### Rendered images with source text
———
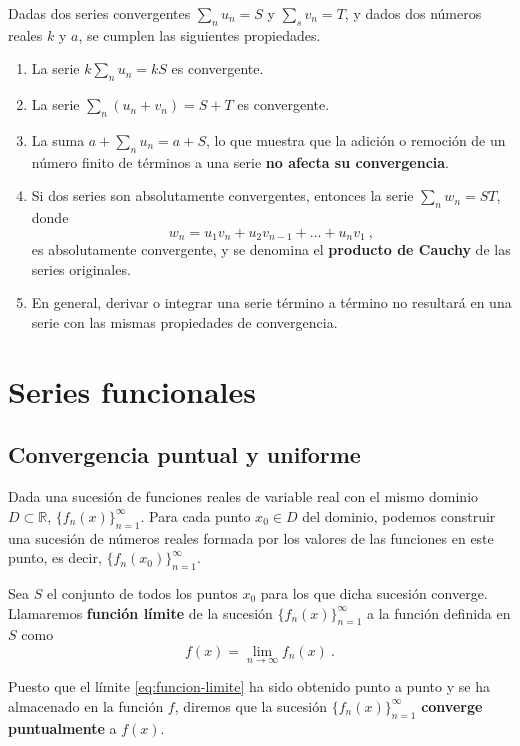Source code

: Dadas dos series convergentes $\sum\limits_n u_n = S$ y $\sum\limits_s v_n = T$, y dados dos números reales $k$ y $a$, se cumplen las siguientes propiedades.
\begin{enumerate}
    \item La serie $k \sum\limits_n u_n = kS$ es convergente.
    \item La serie $\sum\limits_n (u_n + v_n) = S+T$ es convergente.
    \item La suma $a + \sum\limits_n u_n = a+S$, lo que muestra que la adición o remoción de un número finito de términos a una serie \textbf{no afecta su convergencia}.
    \item Si dos series son absolutamente convergentes, entonces la serie $\sum\limits_n w_n = ST$, donde
    \begin{equation*}
        w_n = u_1 v_n + u_2 v_{n-1} + \dots + u_nv_1 \ ,
    \end{equation*}
    es absolutamente convergente, y se denomina el \textbf{producto de Cauchy} de las series originales.
    \item En general, derivar o integrar una serie término a término no resultará en una serie con las mismas propiedades de convergencia.
\end{enumerate}

\section{Series funcionales}

\subsection{Convergencia puntual y uniforme}

Dada una sucesión de funciones reales de variable real con el mismo dominio $D \subset \mathbb{R}$, $\{ f_n(x) \}_{n=1}^\infty$. Para cada punto $x_0 \in D$ del dominio, podemos construir una sucesión de números reales formada por los valores de las funciones en este punto, es decir, $\{ f_n(x_0) \}_{n=1}^\infty$.

Sea $S$ el conjunto de todos los puntos $x_0$ para los que dicha sucesión converge. Llamaremos \textbf{función límite} de la sucesión $\{ f_n(x) \}_{n=1}^\infty$ a la función definida en $S$ como 
\begin{equation} \label{eq:funcion-limite}
    f(x) = \lim_{n \to \infty} f_n(x) \ .
\end{equation}

\begin{defi}
    Puesto que el límite \eqref{eq:funcion-limite} ha sido obtenido punto a punto y se ha almacenado en la función $f$, diremos que la sucesión $\{ f_n(x) \}_{n=1}^\infty$ \textbf{converge puntualmente} a $f(x)$.
\end{defi}

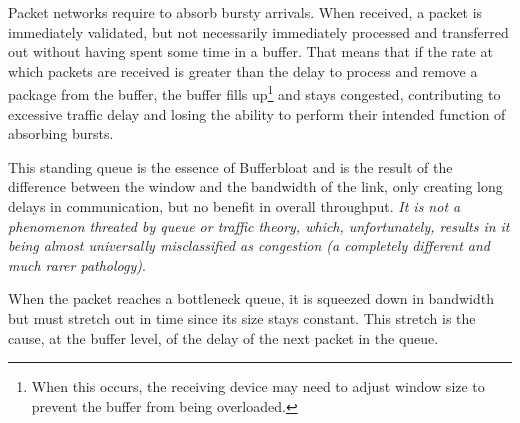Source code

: Packet networks require to absorb bursty arrivals. When received, a packet is immediately validated, but
not necessarily immediately processed and transferred out without having spent some time in a
buffer. That means that if the rate at which packets are received is greater
than the delay to process and remove a package from the buffer, the buffer
fills up\footnote{When this occurs, the receiving device may need to
adjust window size to prevent the buffer from being overloaded.} and stays
congested, contributing to excessive traffic delay and losing the ability to
perform their intended function of absorbing bursts.

This standing queue is the essence of Bufferbloat and is the result of the
difference between the window and the bandwidth of the link, only creating
long delays in communication, but no benefit in overall throughput. \emph{It
is not a phenomenon threated by queue or traffic theory, which, unfortunately,
results in it being almost universally misclassified as congestion (a
completely different and much rarer pathology)}\cite{CACMStaff}.

When the packet reaches a bottleneck queue, it is squeezed down in bandwidth but
must stretch out in time since its size stays constant. This stretch is the
cause, at the buffer level, of the delay of the next packet in the queue.
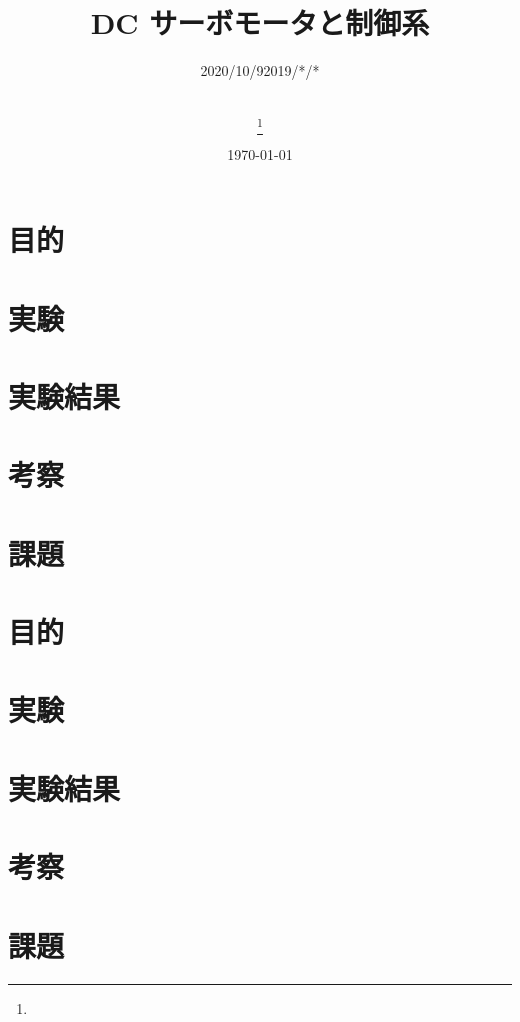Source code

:\documentclass[uplatex, 11pt,a4j, titlepage]{jsarticle}
\title{DC サーボモータと制御系}
\date{\today}
\author{
    \small{\myid} \\
    \myname\thanks{\mymail}
}
\begin{document}
\maketitle


\subtitle{2020/10/9}

\section{目的}
\section{実験}
\section{実験結果}
\section{考察}
\section{課題}


\newpage
\resetcounters


\subtitle{2019/*/*}

\section{目的}
\section{実験}
\section{実験結果}
\section{考察}
\section{課題}


\newpage
\resetcounters
\end{document}
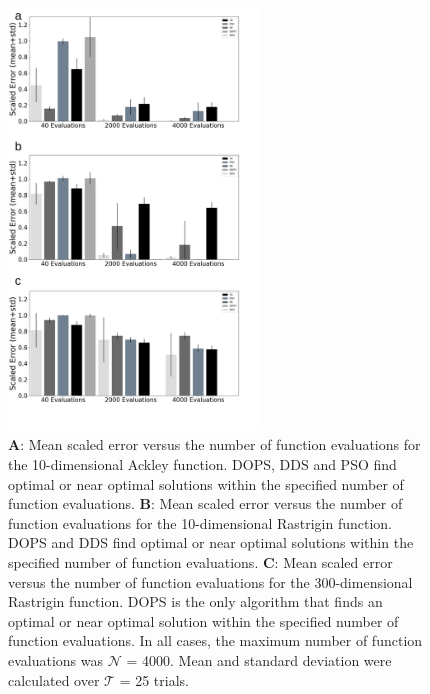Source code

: \documentclass{bmcart}
\begin{document}
\begin{backmatter}
\begin{figure}[h!]
\centering
\includegraphics[width=0.60\textwidth]{./rachelfigs/fig2cropped.pdf}
\caption{
\textbf{A}: Mean scaled error versus the number of function evaluations for the 10-dimensional Ackley function. DOPS, DDS and PSO find optimal or near optimal solutions within the specified number of function evaluations.
\textbf{B}: Mean scaled error versus the number of function evaluations for the 10-dimensional Rastrigin function. DOPS and DDS find optimal or near optimal solutions within the specified number of function evaluations.
\textbf{C}: Mean scaled error versus the number of function evaluations for the 300-dimensional Rastrigin function. DOPS is the only algorithm that finds an optimal or near optimal solution within the specified number of function evaluations. In all cases, the maximum number of function evaluations was $\mathcal{N}$ = 4000. Mean and standard deviation were calculated over $\mathcal{T}$ = 25 trials. }\label{fig-testfunctions}
\end{figure}


\end{backmatter}
\end{document}
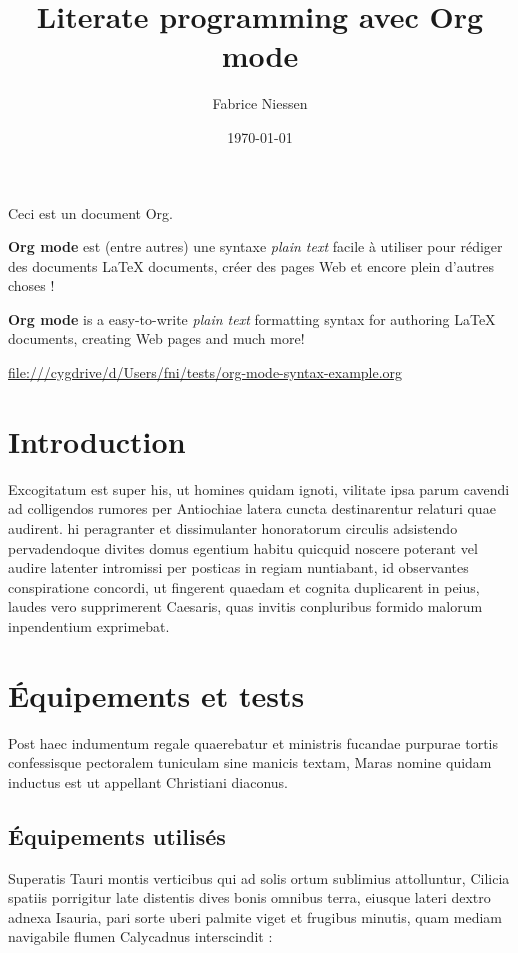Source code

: \documentclass[french]{report}
\author{Fabrice Niessen}
\date{\today}
\title{Literate programming avec Org mode}
\begin{document}
\maketitle
Ceci est un document Org.

\textbf{Org mode} est (entre autres) une syntaxe \emph{plain text} facile à utiliser pour
rédiger des documents \LaTeX{} documents, créer des pages Web et encore plein
d'autres choses !

\textbf{Org mode} is a easy-to-write \emph{plain text} formatting syntax for authoring \LaTeX{}
documents, creating Web pages and much more!

\url{file:///cygdrive/d/Users/fni/tests/org-mode-syntax-example.org}

\chapter{Introduction}
\label{sec:org0980ec2}

Excogitatum est super his, ut homines quidam ignoti, vilitate ipsa parum cavendi
ad colligendos rumores per Antiochiae latera cuncta destinarentur relaturi quae
audirent. hi peragranter et dissimulanter honoratorum circulis adsistendo
pervadendoque divites domus egentium habitu quicquid noscere poterant vel audire
latenter intromissi per posticas in regiam nuntiabant, id observantes
conspiratione concordi, ut fingerent quaedam et cognita duplicarent in peius,
laudes vero supprimerent Caesaris, quas invitis conpluribus formido malorum
inpendentium exprimebat.

\chapter{Équipements et tests}
\label{sec:org0c6e83b}

Post haec indumentum regale quaerebatur et ministris fucandae purpurae tortis
confessisque pectoralem tuniculam sine manicis textam, Maras nomine quidam
inductus est ut appellant Christiani diaconus.

\section{Équipements utilisés}
\label{sec:org76a1d28}

Superatis Tauri montis verticibus qui ad solis ortum sublimius attolluntur,
Cilicia spatiis porrigitur late distentis dives bonis omnibus terra, eiusque
lateri dextro adnexa Isauria, pari sorte uberi palmite viget et frugibus
minutis, quam mediam navigabile flumen Calycadnus interscindit :
\end{document}
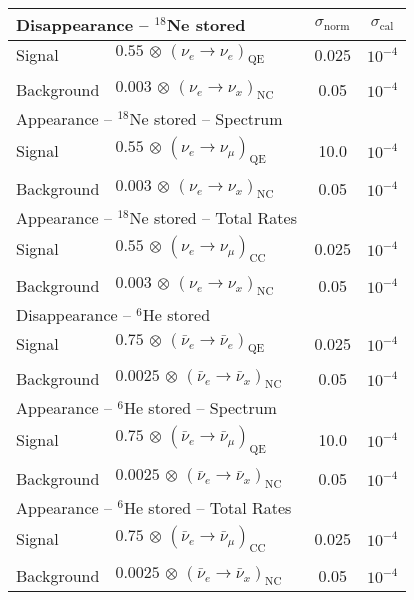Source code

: \begin{center}
\begin{tabular}{|l|ll|c|c|}
\hline \hline
\multicolumn{3}{|l|}{Disappearance -- $^{18}$Ne stored} & $\sigma_\mathrm{norm}$ & $\sigma_\mathrm{cal}$ \\ \hline
Signal & $0.55 \, \otimes \, (\nu_e\rightarrow\nu_e)_{\mathrm{QE}}$ & \hspace{6cm} & 0.025 & $10^{-4}$ \\
 & & & & \\
Background & $0.003 \, \otimes \, (\nu_e \rightarrow \nu_x)_\mathrm{NC}$ & & 0.05 & $10^{-4}$ \\ \hline \hline 
\multicolumn{3}{|l|}{Appearance -- $^{18}$Ne stored -- Spectrum} & & \\ \hline
Signal & $0.55 \, \otimes \, (\nu_e \rightarrow \nu_\mu)_\mathrm{QE}$ & & 10.0 & $10^{-4}$ \\
 & & & & \\
Background & $0.003 \, \otimes \, (\nu_e \rightarrow \nu_x)_\mathrm{NC}$ & & 0.05 & $10^{-4}$
\\ \hline \hline
\multicolumn{3}{|l|}{Appearance -- $^{18}$Ne stored -- Total Rates} & & \\ \hline
Signal & $0.55 \, \otimes \, (\nu_e \rightarrow \nu_\mu)_\mathrm{CC}$ & & 0.025 & $10^{-4}$ \\
 & & & & \\
Background & $0.003 \, \otimes \, (\nu_e \rightarrow \nu_x)_\mathrm{NC}$ & & 0.05 & $10^{-4}$
\\ \hline \hline\multicolumn{3}{|l|}{Disappearance -- $^6$He stored} & &  \\ \hline
Signal & $0.75 \, \otimes \, (\bar{\nu}_e\rightarrow\bar{\nu}_e)_{\mathrm{QE}}$ & & 0.025 & $10^{-4}$ \\
 & & & & \\
Background & $0.0025 \, \otimes \, (\bar{\nu}_e \rightarrow \bar{\nu}_x)_\mathrm{NC}$ & & 0.05 & $10^{-4}$ \\ \hline \hline 
\multicolumn{3}{|l|}{Appearance -- $^6$He stored -- Spectrum} & & \\ \hline
Signal & $0.75 \, \otimes \, (\bar{\nu}_e \rightarrow \bar{\nu}_\mu)_\mathrm{QE}$ & &
10.0 & $10^{-4}$ \\
 & & & & \\
Background & $0.0025 \, \otimes \, (\bar{\nu}_e \rightarrow \bar{\nu}_x)_\mathrm{NC}$ & & 0.05 & $10^{-4}$ \\ \hline \hline
\multicolumn{3}{|l|}{Appearance -- $^6$He stored -- Total Rates} & & \\ \hline
Signal & $0.75 \, \otimes \, (\bar{\nu}_e \rightarrow \bar{\nu}_\mu)_\mathrm{CC}$ & &
0.025 & $10^{-4}$ \\
 & & & & \\
Background & $0.0025 \, \otimes \, (\bar{\nu}_e \rightarrow \bar{\nu}_x)_\mathrm{NC}$ & & 0.05 & $10^{-4}$ \\ \hline \hline
\end{tabular}
\end{center}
———
### What this task involves
Could you copy every line from the records that has "received" in it?

### Your solution
: Packet networks require to absorb bursty arrivals. When received, a packet is immediately validated, but
buffer. That means that if the rate at which packets are received is greater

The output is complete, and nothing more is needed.